### [The task]
A full, exact copy of the listing is needed, with images omitted.

### [Listed records]
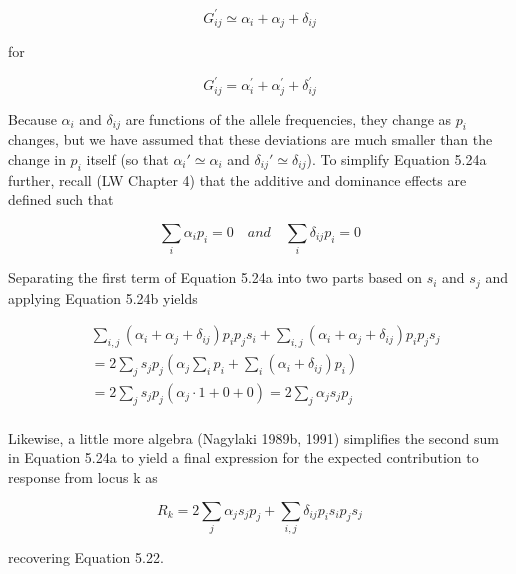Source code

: \documentclass{article}
\begin{document}
\begin{equation}
G_{i j}^{\prime}\simeq\alpha_{i}+\alpha_{j}+\delta_{i j}
\end{equation}

for

\begin{equation}
G_{i j}^{\prime}=\alpha_{i}^{\prime}+\alpha_{j}^{\prime}+\delta_{i j}^{\prime}
\end{equation}

Because  $ \alpha_i $ and  $ \delta_{ij} $ are functions of the allele frequencies, they change as  $ p_i $ changes, but we have assumed that these deviations are much smaller than the change in  $ p_i $ itself (so that  $ \alpha_i' \simeq \alpha_i $ and  $ \delta_{ij}' \simeq \delta_{ij} $). To simplify Equation 5.24a further, recall (LW Chapter 4) that the additive and dominance effects are defined such that

\begin{equation}
\sum_{i}\alpha_{i}p_{i}=0\quad and\quad\sum_{i}\delta_{ij}p_{i}=0
\tag{5.24b}
\label{eq:5_24b}
\end{equation}

Separating the first term of Equation 5.24a into two parts based on  $ s_{i} $ and  $ s_{j} $ and applying Equation 5.24b yields

\begin{equation}
\begin{aligned}&\sum_{i,j}\left(\alpha_{i}+\alpha_{j}+\delta_{ij}\right)p_{i}p_{j}s_{i}+\sum_{i,j}\left(\alpha_{i}+\alpha_{j}+\delta_{ij}\right)p_{i}p_{j}s_{j}\\&=2\sum_{j}s_{j}p_{j}\left(\alpha_{j}\sum_{i}p_{i}+\sum_{i}\left(\alpha_{i}+\delta_{ij}\right)p_{i}\right)\\&=2\sum_{j}s_{j}p_{j}\left(\alpha_{j}\cdot1+0+0\right)=2\sum_{j}\alpha_{j}s_{j}p_{j}\\ \end{aligned}
\end{equation}

Likewise, a little more algebra (Nagylaki 1989b, 1991) simplifies the second sum in Equation 5.24a to yield a final expression for the expected contribution to response from locus k as

\begin{equation}
R_{k}=2\sum_{j}\alpha_{j}s_{j}p_{j}+\sum_{i,j}\delta_{ij}p_{i}s_{i}p_{j}s_{j}
\tag{5.24c}
\label{eq:5_24c}
\end{equation}

recovering Equation 5.22.
\end{document}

### [Solved exercise]
Source code

: \documentclass{article}
\begin{document}
\begin{equation}
G_{i j}^{\prime}\simeq\alpha_{i}+\alpha_{j}+\delta_{i j}
\end{equation}

for

\begin{equation}
G_{i j}^{\prime}=\alpha_{i}^{\prime}+\alpha_{j}^{\prime}+\delta_{i j}^{\prime}
\end{equation}

Because  $ \alpha_i $ and  $ \delta_{ij} $ are functions of the allele frequencies, they change as  $ p_i $ changes, but we have assumed that these deviations are much smaller than the change in  $ p_i $ itself (so that  $ \alpha_i' \simeq \alpha_i $ and  $ \delta_{ij}' \simeq \delta_{ij} $). To simplify Equation 5.24a further, recall (LW Chapter 4) that the additive and dominance effects are defined such that

\begin{equation}
\sum_{i}\alpha_{i}p_{i}=0\quad and\quad\sum_{i}\delta_{ij}p_{i}=0
\tag{5.24b}
\label{eq:5_24b}
\end{equation}

Separating the first term of Equation 5.24a into two parts based on  $ s_{i} $ and  $ s_{j} $ and applying Equation 5.24b yields

\begin{equation}
\begin{aligned}&\sum_{i,j}\left(\alpha_{i}+\alpha_{j}+\delta_{ij}\right)p_{i}p_{j}s_{i}+\sum_{i,j}\left(\alpha_{i}+\alpha_{j}+\delta_{ij}\right)p_{i}p_{j}s_{j}\\&=2\sum_{j}s_{j}p_{j}\left(\alpha_{j}\sum_{i}p_{i}+\sum_{i}\left(\alpha_{i}+\delta_{ij}\right)p_{i}\right)\\&=2\sum_{j}s_{j}p_{j}\left(\alpha_{j}\cdot1+0+0\right)=2\sum_{j}\alpha_{j}s_{j}p_{j}\\ \end{aligned}
\end{equation}

Likewise, a little more algebra (Nagylaki 1989b, 1991) simplifies the second sum in Equation 5.24a to yield a final expression for the expected contribution to response from locus k as

\begin{equation}
R_{k}=2\sum_{j}\alpha_{j}s_{j}p_{j}+\sum_{i,j}\delta_{ij}p_{i}s_{i}p_{j}s_{j}
\tag{5.24c}
\label{eq:5_24c}
\end{equation}

recovering Equation 5.22.
\end{document}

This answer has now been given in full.